A small mechanic’s workshop with impressive sales
Soon business was booming in the small basement in Trub. Hans became a representative for Bucher-Guyer, selling and repairing agricultural machinery. The bestseller in 1945 was the motorized mower. In this year, Lehmann achieved CHF 8,539.00 in turnover – a sum that sparked jealousy, leading to attempts to ruin his reputation in the Swiss Agricultural Machinery Association. This written request from Bucher-Guyer, dated 27 December 1945, shows the nature of the campaign against him: “We are primarily interested in whether you have completed an apprenticeship as a locksmith, mechanic or blacksmith, or if you have any kind of work experience in a mechanic’s workshop.” A self-taught man, Hans triumphed over his adversaries, as seen in his impressive sales figures from 1946: in this year, he made around CHF 32,000.00 in turnover as a representative of Bucher-Guyer. By this time, he was probably earning more than the carpenter who was renting him his basement workshop.

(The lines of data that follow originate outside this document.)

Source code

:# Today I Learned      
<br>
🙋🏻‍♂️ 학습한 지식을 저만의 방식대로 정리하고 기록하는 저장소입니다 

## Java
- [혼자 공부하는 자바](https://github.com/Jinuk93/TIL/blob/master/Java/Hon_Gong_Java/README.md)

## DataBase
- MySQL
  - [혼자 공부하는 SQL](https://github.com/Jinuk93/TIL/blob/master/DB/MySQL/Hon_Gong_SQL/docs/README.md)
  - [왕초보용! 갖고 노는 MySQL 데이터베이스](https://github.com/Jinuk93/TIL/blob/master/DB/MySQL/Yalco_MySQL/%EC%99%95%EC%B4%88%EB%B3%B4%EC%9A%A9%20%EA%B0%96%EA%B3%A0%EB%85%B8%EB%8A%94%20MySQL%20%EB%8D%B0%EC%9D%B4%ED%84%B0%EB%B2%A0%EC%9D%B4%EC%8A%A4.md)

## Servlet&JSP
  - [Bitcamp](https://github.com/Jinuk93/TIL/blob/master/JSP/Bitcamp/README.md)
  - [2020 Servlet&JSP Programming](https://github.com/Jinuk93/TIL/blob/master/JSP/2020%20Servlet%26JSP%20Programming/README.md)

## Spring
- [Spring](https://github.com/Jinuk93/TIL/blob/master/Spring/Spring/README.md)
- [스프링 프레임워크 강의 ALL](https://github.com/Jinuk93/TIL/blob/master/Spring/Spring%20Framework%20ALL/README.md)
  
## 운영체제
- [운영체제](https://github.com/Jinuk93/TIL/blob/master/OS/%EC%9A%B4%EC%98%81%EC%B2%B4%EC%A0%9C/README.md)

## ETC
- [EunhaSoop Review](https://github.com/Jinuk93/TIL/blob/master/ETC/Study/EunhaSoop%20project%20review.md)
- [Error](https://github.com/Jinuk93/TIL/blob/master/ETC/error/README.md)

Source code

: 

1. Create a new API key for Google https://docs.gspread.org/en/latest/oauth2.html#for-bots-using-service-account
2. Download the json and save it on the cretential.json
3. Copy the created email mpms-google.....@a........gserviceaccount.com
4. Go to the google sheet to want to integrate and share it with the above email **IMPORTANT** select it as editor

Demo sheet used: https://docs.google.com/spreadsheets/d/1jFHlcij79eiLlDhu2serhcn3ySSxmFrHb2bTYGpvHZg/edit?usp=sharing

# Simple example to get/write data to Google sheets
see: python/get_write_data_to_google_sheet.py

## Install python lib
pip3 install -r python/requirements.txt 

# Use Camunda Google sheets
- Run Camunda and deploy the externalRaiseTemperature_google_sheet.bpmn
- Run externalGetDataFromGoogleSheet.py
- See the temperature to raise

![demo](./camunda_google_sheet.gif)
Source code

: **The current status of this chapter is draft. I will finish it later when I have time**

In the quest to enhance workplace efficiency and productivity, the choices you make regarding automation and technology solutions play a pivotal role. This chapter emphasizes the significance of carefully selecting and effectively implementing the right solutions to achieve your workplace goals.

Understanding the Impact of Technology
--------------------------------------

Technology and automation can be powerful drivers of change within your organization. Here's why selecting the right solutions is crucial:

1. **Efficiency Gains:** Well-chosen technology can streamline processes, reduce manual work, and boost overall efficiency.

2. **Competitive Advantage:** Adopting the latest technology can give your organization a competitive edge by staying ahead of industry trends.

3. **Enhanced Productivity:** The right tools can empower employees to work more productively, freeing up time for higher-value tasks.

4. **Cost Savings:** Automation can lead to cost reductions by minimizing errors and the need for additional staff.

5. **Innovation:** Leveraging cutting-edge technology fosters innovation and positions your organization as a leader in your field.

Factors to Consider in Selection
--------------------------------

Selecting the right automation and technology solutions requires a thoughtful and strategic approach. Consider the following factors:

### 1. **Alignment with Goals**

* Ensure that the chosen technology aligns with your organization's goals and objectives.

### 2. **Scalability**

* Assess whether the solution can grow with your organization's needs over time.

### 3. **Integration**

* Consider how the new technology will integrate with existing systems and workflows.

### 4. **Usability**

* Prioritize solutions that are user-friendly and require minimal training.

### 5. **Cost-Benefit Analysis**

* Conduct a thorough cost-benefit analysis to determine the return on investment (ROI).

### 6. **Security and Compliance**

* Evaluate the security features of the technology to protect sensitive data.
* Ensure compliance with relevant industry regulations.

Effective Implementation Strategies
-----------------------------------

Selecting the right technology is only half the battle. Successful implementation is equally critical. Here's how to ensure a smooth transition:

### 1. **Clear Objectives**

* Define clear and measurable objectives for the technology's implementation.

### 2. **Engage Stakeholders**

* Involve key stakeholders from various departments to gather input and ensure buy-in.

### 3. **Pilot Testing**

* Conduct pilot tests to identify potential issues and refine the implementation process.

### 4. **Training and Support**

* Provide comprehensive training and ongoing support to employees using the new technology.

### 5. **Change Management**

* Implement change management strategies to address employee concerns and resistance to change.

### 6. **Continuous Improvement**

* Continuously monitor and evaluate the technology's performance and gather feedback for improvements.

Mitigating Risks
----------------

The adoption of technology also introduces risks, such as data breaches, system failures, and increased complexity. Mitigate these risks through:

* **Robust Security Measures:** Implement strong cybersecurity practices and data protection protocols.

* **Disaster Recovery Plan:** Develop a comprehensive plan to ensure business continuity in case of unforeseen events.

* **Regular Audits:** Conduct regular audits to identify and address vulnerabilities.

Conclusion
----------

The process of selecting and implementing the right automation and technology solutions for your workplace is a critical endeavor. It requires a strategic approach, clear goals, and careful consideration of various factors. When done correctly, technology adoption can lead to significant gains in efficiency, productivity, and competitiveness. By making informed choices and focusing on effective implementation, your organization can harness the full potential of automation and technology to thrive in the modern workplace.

Marriage and establishment of his own workshop
Hans was not able to repair vehicles in his basement workspace, so in 1948, he built a house with a workshop and living space for himself and his brother Ernst. The ground floor was dedicated to the business, while the two families lived upstairs. The chalet was located where LT still has its headquarters today: at Dorfstrasse 1 in Trub. Two years before, Hans had met his Italian wife. Through the basement window of his workshop, he spotted the 20-year-old Antida Lusiani doing farm work and was ready to take action when the hay rake broke down. He repaired the rake, married Antida and had four children with her: three sons and one daughter.
With increasing success, jealousy once again rears its head
While still active in the agricultural machinery trade, Hans was also building a business relationship with Jakob, a hemp and wire rope factory. At first, he was responsible for solving issues with complex measurements involved in the completely new manufacturing process for wire rope. He became the external inventor for Jakob and also maintained the manufacturing equipment. With his growing success, he wanted to get more involved in the community, so he founded a trade association in Trub – and immediately resigned upon learning from the Jakobs that jealousy had once again reared its ugly head. The Jakobs had been told to be careful in doing business with the Lehmanns as neither of them possessed formal training.
A tireless inventor
Hans was active in forestry from the beginning on. He was the first in the region to sell chainsaws. In 1967, he launched steel pulleys that he had developed and produced himself. He also invented the lightweight and compact Lehmann wire rope hoist, selling 2,000 pieces.
Hans and his brother Ernst had made a good living for themselves with their company. In 1978, at the age of 64, Hans transferred his shares in the company to his son Bruno. Two years later, Ernst gave his shares to his nephew.